Data to use
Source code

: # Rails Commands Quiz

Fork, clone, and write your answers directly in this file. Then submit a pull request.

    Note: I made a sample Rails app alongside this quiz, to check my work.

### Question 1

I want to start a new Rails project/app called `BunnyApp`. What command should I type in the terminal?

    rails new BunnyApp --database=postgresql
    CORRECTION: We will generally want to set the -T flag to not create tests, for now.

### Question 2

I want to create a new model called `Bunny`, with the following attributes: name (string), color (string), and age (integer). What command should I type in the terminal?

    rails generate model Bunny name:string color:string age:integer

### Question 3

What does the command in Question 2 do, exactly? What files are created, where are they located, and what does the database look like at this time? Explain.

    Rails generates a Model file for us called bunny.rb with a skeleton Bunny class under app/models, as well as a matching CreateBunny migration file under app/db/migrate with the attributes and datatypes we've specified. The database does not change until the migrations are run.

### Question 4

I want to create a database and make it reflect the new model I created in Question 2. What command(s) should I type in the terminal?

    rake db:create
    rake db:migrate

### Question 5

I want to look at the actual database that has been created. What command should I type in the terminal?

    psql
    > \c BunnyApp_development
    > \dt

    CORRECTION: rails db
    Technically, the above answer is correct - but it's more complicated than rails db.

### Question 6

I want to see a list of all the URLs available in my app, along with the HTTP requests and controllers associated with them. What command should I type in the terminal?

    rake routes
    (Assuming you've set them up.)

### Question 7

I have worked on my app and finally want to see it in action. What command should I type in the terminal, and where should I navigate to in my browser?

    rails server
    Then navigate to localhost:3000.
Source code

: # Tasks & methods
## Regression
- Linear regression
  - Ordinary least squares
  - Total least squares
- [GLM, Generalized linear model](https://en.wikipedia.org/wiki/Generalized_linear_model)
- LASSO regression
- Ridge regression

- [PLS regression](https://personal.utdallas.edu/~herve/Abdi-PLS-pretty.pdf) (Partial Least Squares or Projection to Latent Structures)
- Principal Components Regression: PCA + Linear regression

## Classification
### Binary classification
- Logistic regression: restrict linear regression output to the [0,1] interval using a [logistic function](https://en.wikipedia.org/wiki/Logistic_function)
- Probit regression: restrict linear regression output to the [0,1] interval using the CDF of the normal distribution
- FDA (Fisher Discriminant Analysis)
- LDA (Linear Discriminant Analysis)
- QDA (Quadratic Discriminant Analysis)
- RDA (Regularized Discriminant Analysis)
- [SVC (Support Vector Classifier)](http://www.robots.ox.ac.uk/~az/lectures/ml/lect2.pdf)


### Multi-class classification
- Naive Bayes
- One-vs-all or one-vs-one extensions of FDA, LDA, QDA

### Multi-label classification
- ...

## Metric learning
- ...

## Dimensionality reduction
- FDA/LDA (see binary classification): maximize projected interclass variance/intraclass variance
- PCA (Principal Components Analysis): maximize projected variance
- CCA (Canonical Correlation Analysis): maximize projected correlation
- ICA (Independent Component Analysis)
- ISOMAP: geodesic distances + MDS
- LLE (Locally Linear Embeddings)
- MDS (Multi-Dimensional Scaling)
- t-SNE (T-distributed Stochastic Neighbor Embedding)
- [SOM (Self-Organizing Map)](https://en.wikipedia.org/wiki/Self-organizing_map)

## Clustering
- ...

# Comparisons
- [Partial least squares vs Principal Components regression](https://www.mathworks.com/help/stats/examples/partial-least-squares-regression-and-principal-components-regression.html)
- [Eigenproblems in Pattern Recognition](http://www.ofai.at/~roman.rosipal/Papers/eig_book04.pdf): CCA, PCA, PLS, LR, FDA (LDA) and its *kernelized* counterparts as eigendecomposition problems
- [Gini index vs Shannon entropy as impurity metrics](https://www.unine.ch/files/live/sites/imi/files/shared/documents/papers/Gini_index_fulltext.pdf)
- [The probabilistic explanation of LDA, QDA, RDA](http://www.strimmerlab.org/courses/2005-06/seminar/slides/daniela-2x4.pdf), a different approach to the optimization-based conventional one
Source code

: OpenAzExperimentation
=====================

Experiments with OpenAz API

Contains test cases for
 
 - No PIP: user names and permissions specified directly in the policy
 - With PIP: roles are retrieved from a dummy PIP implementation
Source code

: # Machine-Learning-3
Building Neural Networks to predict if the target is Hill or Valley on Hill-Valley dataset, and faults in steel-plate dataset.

* * *

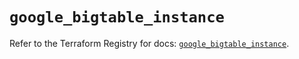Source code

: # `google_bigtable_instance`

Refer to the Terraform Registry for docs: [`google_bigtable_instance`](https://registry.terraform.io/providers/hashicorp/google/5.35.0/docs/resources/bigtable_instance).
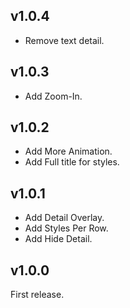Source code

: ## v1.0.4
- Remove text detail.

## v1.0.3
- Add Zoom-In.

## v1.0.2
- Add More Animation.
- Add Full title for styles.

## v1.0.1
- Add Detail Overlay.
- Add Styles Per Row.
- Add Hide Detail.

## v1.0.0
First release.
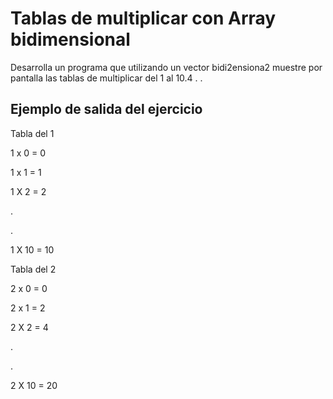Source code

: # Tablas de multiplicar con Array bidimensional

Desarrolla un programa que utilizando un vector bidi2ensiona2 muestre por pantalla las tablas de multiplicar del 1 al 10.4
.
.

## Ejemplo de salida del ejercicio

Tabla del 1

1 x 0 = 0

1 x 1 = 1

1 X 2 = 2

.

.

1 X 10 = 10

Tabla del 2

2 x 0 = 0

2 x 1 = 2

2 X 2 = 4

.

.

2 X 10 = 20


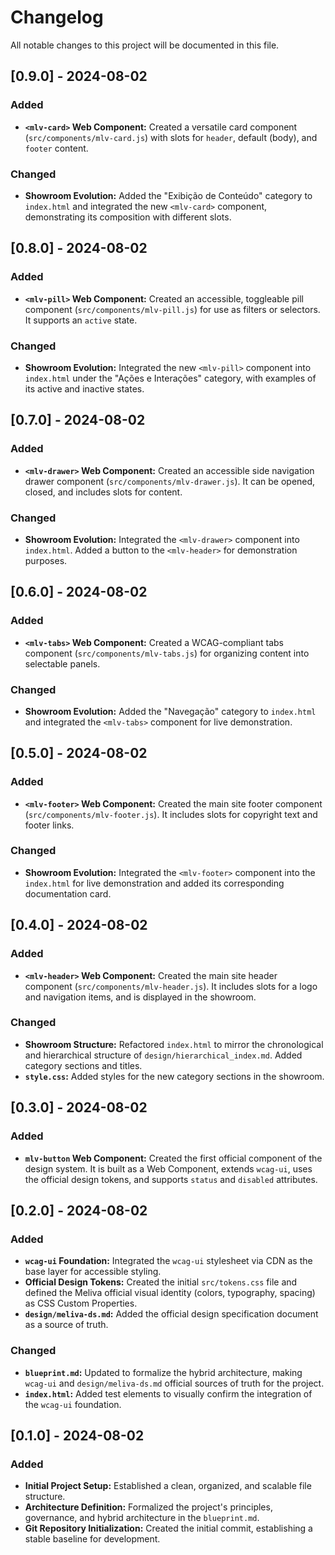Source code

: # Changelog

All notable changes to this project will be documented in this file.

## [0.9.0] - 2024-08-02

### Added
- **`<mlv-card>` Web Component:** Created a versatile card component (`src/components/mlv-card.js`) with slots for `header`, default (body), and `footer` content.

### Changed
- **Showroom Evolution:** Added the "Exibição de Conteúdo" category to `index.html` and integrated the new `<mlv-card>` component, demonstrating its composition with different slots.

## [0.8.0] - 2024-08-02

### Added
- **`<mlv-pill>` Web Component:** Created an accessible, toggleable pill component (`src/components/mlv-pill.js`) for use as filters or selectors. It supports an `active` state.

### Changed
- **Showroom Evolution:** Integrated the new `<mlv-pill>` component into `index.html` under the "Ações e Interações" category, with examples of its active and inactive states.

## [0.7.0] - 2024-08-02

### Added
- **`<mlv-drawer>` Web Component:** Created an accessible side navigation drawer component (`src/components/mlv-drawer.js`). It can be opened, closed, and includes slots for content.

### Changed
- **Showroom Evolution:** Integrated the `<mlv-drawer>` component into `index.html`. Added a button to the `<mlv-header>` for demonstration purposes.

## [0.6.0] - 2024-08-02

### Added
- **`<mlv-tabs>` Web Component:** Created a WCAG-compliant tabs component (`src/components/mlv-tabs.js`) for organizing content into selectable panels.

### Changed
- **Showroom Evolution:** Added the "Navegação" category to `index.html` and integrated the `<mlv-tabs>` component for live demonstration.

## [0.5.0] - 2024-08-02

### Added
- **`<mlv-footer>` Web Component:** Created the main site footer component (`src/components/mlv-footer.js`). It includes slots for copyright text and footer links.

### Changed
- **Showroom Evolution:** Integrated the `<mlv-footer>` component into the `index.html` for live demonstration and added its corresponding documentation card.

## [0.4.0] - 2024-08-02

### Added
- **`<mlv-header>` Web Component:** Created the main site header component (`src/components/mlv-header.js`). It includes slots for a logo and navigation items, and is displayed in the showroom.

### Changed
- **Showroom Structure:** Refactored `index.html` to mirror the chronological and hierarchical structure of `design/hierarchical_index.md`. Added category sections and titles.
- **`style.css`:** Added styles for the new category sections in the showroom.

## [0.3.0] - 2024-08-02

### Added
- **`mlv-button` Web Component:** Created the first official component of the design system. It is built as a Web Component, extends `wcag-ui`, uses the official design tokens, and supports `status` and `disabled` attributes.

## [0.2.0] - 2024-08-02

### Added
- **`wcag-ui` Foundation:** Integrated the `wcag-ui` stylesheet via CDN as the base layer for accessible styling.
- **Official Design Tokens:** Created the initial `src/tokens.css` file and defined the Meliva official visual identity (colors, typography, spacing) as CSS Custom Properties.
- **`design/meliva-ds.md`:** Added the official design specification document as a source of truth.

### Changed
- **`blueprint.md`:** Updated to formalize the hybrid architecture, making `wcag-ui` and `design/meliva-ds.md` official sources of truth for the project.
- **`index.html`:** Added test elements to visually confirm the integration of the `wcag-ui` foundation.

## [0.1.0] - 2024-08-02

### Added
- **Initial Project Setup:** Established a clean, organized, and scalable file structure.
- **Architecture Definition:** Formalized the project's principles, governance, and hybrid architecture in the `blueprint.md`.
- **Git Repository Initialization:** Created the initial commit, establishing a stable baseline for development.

---

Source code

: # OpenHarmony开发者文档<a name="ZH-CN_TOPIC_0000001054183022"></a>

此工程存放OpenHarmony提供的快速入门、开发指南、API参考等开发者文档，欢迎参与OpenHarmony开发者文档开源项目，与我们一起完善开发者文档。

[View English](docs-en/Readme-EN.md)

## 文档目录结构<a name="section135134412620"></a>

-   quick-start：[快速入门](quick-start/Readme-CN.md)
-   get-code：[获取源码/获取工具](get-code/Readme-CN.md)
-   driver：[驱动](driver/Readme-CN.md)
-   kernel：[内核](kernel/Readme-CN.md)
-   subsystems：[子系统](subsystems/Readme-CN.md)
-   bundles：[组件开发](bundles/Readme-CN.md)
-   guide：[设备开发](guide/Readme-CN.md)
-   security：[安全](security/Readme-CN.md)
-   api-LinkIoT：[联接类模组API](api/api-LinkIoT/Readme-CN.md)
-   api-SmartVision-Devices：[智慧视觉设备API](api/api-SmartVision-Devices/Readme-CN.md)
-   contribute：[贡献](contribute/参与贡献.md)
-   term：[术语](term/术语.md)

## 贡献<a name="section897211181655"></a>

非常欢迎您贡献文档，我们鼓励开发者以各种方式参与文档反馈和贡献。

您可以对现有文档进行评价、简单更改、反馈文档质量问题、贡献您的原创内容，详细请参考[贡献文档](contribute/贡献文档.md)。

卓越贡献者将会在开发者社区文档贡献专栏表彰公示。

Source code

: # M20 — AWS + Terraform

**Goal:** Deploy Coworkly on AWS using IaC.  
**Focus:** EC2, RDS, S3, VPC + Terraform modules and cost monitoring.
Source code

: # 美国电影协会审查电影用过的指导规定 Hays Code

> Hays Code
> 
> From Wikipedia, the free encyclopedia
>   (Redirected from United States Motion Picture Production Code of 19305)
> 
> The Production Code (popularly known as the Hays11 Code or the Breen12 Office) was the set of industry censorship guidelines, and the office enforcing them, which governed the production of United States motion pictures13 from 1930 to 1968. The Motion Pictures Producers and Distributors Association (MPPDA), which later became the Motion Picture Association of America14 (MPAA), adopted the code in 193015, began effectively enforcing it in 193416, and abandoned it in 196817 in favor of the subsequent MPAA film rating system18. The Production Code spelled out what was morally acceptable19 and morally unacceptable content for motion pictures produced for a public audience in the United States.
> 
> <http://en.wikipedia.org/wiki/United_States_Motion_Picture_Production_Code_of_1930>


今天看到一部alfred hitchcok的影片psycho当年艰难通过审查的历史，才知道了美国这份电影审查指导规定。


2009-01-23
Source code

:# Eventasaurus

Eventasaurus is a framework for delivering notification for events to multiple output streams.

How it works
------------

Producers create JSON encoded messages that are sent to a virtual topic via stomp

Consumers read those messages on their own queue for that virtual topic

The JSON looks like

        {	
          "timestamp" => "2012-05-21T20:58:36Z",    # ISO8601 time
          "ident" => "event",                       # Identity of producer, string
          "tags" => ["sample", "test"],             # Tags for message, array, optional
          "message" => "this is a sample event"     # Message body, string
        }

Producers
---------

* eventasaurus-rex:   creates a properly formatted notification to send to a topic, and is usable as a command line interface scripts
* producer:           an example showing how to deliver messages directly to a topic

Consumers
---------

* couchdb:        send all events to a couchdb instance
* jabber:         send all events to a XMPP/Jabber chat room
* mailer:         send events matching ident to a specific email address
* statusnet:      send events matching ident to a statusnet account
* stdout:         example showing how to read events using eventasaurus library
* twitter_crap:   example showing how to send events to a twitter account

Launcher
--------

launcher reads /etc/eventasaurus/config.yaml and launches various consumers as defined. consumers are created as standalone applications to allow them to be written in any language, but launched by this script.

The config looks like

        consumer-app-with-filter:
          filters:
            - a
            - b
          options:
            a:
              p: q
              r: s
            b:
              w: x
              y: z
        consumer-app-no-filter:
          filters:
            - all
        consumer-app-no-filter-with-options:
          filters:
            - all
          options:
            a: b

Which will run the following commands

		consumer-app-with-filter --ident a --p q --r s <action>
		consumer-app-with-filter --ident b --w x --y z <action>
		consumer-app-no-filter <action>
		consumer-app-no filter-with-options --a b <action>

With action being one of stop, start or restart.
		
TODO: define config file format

Work to be completed
Work out how many lines of the data above hold the word "maximize", and write only the count.

Problem solution
3